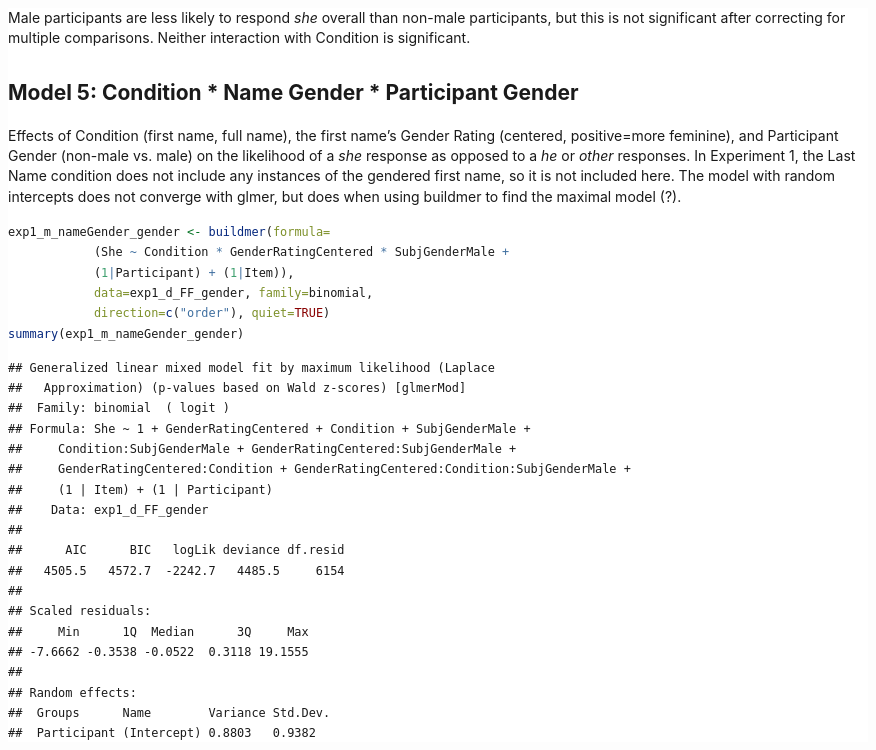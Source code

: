 Male participants are less likely to respond *she* overall than non-male
participants, but this is not significant after correcting for multiple
comparisons. Neither interaction with Condition is significant.

## Model 5: Condition \* Name Gender \* Participant Gender

Effects of Condition (first name, full name), the first name’s Gender
Rating (centered, positive=more feminine), and Participant Gender
(non-male vs. male) on the likelihood of a *she* response as opposed to
a *he* or *other* responses. In Experiment 1, the Last Name condition
does not include any instances of the gendered first name, so it is not
included here. The model with random intercepts does not converge with
glmer, but does when using buildmer to find the maximal model (?).

``` r
exp1_m_nameGender_gender <- buildmer(formula=
            (She ~ Condition * GenderRatingCentered * SubjGenderMale + 
            (1|Participant) + (1|Item)), 
            data=exp1_d_FF_gender, family=binomial, 
            direction=c("order"), quiet=TRUE)
summary(exp1_m_nameGender_gender)
```

    ## Generalized linear mixed model fit by maximum likelihood (Laplace
    ##   Approximation) (p-values based on Wald z-scores) [glmerMod]
    ##  Family: binomial  ( logit )
    ## Formula: She ~ 1 + GenderRatingCentered + Condition + SubjGenderMale +  
    ##     Condition:SubjGenderMale + GenderRatingCentered:SubjGenderMale +  
    ##     GenderRatingCentered:Condition + GenderRatingCentered:Condition:SubjGenderMale +  
    ##     (1 | Item) + (1 | Participant)
    ##    Data: exp1_d_FF_gender
    ## 
    ##      AIC      BIC   logLik deviance df.resid 
    ##   4505.5   4572.7  -2242.7   4485.5     6154 
    ## 
    ## Scaled residuals: 
    ##     Min      1Q  Median      3Q     Max 
    ## -7.6662 -0.3538 -0.0522  0.3118 19.1555 
    ## 
    ## Random effects:
    ##  Groups      Name        Variance Std.Dev.
    ##  Participant (Intercept) 0.8803   0.9382  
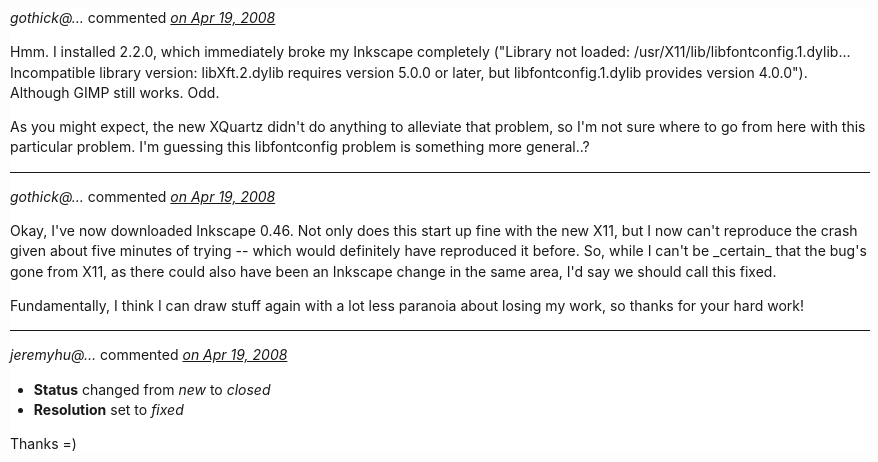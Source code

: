 *gothick@…* commented *[on Apr 19, 2008](https://xquartz.macosforge.org/trac/ticket/30#comment:9 "April 19, 2008 at 5:13 AM PDT")*

Hmm. I installed 2.2.0, which immediately broke my Inkscape completely ("Library not loaded: /usr/X11/lib/libfontconfig.1.dylib... Incompatible library version: libXft.2.dylib requires version 5.0.0 or later, but libfontconfig.1.dylib provides version 4.0.0"). Although GIMP still works. Odd.

As you might expect, the new XQuartz didn't do anything to alleviate that problem, so I'm not sure where to go from here with this particular problem. I'm guessing this libfontconfig problem is something more general..?



---

*gothick@…* commented *[on Apr 19, 2008](https://xquartz.macosforge.org/trac/ticket/30#comment:10 "April 19, 2008 at 8:00 AM PDT")*

Okay, I've now downloaded Inkscape 0.46. Not only does this start up fine with the new X11, but I now can't reproduce the crash given about five minutes of trying -- which would definitely have reproduced it before. So, while I can't be \_certain\_ that the bug's gone from X11, as there could also have been an Inkscape change in the same area, I'd say we should call this fixed.

Fundamentally, I think I can draw stuff again with a lot less paranoia about losing my work, so thanks for your hard work!



---

*jeremyhu@…* commented *[on Apr 19, 2008](https://xquartz.macosforge.org/trac/ticket/30#comment:11 "April 19, 2008 at 8:59 AM PDT")*

-   **Status** changed from *new* to *closed*
-   **Resolution** set to *fixed*

Thanks =)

*-*-*

EXERCISE PROMPT:
Your answer should consist only of the lines above between the line holding "Hmm. I installed" and the line holding "2008 at 8:00", inclusive, each transcribed exactly.

RESPONSE:
Hmm. I installed 2.2.0, which immediately broke my Inkscape completely ("Library not loaded: /usr/X11/lib/libfontconfig.1.dylib... Incompatible library version: libXft.2.dylib requires version 5.0.0 or later, but libfontconfig.1.dylib provides version 4.0.0"). Although GIMP still works. Odd.

As you might expect, the new XQuartz didn't do anything to alleviate that problem, so I'm not sure where to go from here with this particular problem. I'm guessing this libfontconfig problem is something more general..?



---

*gothick@…* commented *[on Apr 19, 2008](https://xquartz.macosforge.org/trac/ticket/30#comment:10 "April 19, 2008 at 8:00 AM PDT")*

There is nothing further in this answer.